Seth Grimes talks about the claim that "80% of business-related information resides in unstructured form, primarily text." I remember this being an important element of discussions of information management (and into knowledge management) as I was getting into the topic.
BridgePoint Experts' Corner: Unstructured Data and the 80 Percent Rule .
[snip] It does seem obvious that a very high proportion of data is unstructured: How much of your workday is spent reading or writing e-mails, reports, or articles and the like, in conversations, or listening to live or recorded audio? And in making the case for tapping unstructured sources, a very important asset in fields ranging from customer experience management to counter-terrorism, it’s helpful to be able to quantify the proportion, to put a number on it.
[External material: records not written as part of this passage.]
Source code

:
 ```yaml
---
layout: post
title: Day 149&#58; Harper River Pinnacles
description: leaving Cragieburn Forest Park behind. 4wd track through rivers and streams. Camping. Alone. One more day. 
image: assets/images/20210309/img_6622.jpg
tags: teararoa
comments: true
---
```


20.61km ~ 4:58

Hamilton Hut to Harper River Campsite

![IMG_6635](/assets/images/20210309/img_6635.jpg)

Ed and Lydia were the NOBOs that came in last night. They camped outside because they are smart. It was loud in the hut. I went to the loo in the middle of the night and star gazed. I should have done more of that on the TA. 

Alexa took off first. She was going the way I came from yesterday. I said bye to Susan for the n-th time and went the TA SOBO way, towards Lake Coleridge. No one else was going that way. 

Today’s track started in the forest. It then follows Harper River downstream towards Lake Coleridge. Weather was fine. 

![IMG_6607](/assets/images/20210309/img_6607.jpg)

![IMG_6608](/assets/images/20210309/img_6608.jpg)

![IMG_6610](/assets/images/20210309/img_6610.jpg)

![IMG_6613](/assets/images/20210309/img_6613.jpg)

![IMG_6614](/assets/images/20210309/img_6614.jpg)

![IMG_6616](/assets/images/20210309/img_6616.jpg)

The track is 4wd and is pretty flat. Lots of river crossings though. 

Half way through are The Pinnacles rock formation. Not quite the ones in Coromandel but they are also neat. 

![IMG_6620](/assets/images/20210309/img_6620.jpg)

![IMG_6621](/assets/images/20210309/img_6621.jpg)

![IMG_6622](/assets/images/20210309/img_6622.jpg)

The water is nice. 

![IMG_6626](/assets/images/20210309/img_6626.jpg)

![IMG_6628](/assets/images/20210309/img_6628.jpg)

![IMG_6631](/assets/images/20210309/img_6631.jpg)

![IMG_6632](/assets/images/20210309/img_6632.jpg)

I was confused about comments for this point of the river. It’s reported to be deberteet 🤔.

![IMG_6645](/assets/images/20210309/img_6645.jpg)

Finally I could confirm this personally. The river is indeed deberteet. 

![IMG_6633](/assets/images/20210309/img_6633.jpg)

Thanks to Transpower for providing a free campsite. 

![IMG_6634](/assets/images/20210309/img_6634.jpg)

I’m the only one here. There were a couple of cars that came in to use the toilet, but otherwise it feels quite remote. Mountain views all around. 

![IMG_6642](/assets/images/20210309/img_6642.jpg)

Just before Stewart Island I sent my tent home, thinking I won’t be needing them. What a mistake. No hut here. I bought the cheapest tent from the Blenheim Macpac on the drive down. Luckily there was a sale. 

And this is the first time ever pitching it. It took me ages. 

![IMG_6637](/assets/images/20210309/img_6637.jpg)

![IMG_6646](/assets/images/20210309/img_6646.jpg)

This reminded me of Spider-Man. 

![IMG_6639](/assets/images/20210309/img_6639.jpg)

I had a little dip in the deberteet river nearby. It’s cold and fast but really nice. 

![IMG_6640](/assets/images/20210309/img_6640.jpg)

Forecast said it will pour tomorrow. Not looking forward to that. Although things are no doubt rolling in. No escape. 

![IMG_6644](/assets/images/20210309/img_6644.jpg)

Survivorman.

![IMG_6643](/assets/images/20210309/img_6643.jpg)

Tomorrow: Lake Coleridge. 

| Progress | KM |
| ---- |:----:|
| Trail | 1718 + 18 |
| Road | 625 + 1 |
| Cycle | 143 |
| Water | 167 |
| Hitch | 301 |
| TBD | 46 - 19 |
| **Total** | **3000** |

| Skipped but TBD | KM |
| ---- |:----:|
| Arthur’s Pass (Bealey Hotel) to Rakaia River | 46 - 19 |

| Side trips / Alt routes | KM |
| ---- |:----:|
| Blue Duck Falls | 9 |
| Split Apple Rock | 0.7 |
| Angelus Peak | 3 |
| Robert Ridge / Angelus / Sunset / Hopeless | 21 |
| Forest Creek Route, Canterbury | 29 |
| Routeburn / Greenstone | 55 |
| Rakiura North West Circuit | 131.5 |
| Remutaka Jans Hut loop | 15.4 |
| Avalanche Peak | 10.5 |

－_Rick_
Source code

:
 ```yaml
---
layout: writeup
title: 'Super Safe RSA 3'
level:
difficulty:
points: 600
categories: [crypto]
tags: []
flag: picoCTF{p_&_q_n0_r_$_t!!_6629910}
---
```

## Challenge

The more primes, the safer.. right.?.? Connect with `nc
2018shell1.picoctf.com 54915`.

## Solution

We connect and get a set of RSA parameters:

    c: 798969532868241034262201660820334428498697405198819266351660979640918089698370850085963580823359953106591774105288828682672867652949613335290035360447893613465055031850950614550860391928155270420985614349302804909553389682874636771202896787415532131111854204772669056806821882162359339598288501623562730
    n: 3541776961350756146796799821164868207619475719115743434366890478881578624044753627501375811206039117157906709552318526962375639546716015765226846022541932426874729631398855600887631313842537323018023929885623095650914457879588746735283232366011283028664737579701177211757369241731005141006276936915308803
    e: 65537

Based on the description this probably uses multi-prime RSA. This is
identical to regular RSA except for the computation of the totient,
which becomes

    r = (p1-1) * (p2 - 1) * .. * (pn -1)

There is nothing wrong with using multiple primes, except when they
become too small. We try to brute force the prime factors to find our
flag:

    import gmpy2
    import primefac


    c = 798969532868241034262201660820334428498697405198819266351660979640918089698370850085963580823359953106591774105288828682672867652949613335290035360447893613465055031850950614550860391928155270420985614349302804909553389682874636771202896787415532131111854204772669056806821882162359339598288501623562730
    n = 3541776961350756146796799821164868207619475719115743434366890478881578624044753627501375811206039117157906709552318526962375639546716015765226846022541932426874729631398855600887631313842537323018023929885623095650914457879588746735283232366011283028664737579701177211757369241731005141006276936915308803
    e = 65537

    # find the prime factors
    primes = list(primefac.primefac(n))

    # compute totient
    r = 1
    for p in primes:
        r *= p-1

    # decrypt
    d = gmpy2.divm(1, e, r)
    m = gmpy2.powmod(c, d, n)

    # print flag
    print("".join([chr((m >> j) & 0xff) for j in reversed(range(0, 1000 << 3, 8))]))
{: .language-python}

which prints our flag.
I like that he's taken the time to explore source of this claim, which appears to be more-or-less correct. But even more important, why is it interesting?
As I read through Seth's discovery, the thing that I thought is that at one point ALL data is "unstructured" because we can only add structure to it when we build a narrative around it. Of course, I know that databases are "structured" in that i can find a phone number vs. a fax number, if the fields are labeled properly. But the connections that I can draw about that data can really only be expressed in words and language. And this is when I add my own structure to the data, as well as unstructuring it from the formal rows and columns of a data cube.
[Yes, I know I am playing loose with information architecture concepts. Please forgive.]